A right-hand turn onto Kapanga Road takes you onto the main road through town, past Pepper Tree Restaurant with its tall, bushy pepper tree, and single-storey wooden buildings with verandahs protecting pedestrians from the weather… The streetscape made me feel as if I was stepping back in time.

Historic buildings on Kapanga Road

I met up with Ash, from Hot Rocks Adventures, in Samuel James Reserve. A signboard states that Samuel was a prospector, carpenter and ironmonger, coming to the area in the 1870s. The Information Centre is at the rear, and on one side Weta Design Store occupies an early building still partly clad in original corrugated iron. Weta Cafe, at the back, has fantastic coffee, Ash told me.

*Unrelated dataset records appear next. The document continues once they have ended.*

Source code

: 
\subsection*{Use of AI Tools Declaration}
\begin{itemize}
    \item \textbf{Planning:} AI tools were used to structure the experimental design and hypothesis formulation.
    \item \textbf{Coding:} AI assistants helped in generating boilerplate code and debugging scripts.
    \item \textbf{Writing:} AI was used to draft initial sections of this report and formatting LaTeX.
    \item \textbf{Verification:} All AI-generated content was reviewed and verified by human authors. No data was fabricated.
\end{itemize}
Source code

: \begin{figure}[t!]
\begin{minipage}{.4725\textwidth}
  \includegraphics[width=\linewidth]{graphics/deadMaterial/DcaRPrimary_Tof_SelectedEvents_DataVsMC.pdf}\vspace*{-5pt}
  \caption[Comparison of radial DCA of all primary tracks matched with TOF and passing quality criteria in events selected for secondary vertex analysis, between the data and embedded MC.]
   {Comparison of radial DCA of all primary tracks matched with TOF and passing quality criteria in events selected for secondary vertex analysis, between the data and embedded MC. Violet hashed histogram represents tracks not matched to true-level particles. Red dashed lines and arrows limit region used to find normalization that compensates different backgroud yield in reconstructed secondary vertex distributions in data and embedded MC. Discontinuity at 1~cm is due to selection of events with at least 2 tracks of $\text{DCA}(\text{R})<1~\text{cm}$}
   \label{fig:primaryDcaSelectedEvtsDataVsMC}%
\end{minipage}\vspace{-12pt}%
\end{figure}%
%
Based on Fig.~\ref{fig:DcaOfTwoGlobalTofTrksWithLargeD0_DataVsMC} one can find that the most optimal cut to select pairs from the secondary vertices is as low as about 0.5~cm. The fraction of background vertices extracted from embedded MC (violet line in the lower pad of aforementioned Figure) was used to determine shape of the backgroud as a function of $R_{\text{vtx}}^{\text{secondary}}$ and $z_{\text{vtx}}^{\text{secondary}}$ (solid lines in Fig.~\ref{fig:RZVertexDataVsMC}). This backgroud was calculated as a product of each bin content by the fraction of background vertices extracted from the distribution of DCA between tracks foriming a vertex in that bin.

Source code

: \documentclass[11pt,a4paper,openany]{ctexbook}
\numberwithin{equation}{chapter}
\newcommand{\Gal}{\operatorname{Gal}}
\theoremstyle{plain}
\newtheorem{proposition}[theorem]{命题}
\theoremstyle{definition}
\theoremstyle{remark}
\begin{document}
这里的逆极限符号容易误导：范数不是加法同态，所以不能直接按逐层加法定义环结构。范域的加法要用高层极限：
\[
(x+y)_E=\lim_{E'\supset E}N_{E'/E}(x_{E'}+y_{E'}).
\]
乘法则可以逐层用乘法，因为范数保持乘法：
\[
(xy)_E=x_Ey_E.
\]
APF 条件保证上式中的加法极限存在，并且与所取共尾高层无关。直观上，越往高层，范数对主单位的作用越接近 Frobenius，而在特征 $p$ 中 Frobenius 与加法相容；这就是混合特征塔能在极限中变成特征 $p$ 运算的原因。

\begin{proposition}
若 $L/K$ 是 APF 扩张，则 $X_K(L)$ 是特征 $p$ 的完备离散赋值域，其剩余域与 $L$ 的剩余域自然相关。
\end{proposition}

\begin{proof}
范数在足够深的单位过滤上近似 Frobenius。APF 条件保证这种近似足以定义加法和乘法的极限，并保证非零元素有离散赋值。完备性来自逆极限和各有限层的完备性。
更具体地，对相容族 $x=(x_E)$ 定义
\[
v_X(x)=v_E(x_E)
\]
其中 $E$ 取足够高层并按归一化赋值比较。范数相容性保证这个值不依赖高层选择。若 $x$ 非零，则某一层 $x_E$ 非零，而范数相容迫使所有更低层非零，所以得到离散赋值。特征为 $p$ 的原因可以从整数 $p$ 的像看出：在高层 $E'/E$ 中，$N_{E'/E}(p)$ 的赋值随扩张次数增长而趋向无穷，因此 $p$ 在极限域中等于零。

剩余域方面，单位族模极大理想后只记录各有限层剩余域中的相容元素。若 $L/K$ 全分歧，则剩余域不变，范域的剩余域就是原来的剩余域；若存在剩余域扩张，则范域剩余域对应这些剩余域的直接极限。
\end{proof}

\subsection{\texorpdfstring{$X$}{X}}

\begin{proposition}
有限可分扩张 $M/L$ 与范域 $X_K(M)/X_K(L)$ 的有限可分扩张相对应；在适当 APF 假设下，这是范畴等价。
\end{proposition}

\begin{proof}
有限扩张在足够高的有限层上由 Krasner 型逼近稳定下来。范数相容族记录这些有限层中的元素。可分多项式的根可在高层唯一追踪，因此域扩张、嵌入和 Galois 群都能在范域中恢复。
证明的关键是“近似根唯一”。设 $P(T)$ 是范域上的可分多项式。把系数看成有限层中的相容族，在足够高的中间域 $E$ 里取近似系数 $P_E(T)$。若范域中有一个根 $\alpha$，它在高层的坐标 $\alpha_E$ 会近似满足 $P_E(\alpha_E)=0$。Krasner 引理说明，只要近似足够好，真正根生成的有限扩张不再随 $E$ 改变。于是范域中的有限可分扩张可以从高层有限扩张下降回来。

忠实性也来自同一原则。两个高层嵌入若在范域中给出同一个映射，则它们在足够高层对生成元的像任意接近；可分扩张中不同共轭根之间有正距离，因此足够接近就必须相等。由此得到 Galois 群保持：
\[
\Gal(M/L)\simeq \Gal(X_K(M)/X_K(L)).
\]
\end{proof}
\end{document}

But I was there to do a walking tour. Over two hours, Ash covered the history and told tales of the local characters of the town that is named after HMS Coromandel, a British naval ship. She entered what is now known as Coromandel Harbour on 21 June 1820 and remained for a year, taking on mainly kauri for ships’ spars and keels, and eventually returning to England. Kauri logging thrived in the area from the 1830s.

The first settlement was at Driving Creek – technically the first goldfield in the country, founded in 1852. The Coromandel I stood in didn’t exist before 1872.


I learned of the great fire which ripped through one side of the town, in 1895. It took out all the buildings from, and including, the original Star & Garter Hotel, where the Four Square is now, to James & Turner Ltd, a hardware store operating since 1889 and rebuilt after the fire.

Star & Garter Hotel
Stories of the original hotel on the walls of the new Star & Garter

The town once had a number of brickworks, and as we walked over the road Ash pointed out the walls of the stationery shop, made of beach-sand brick. The butcher’s still has its corrugated iron exterior wall; an old bicycle sat outside, the wicker basket on its handlebars packed with imitation meat.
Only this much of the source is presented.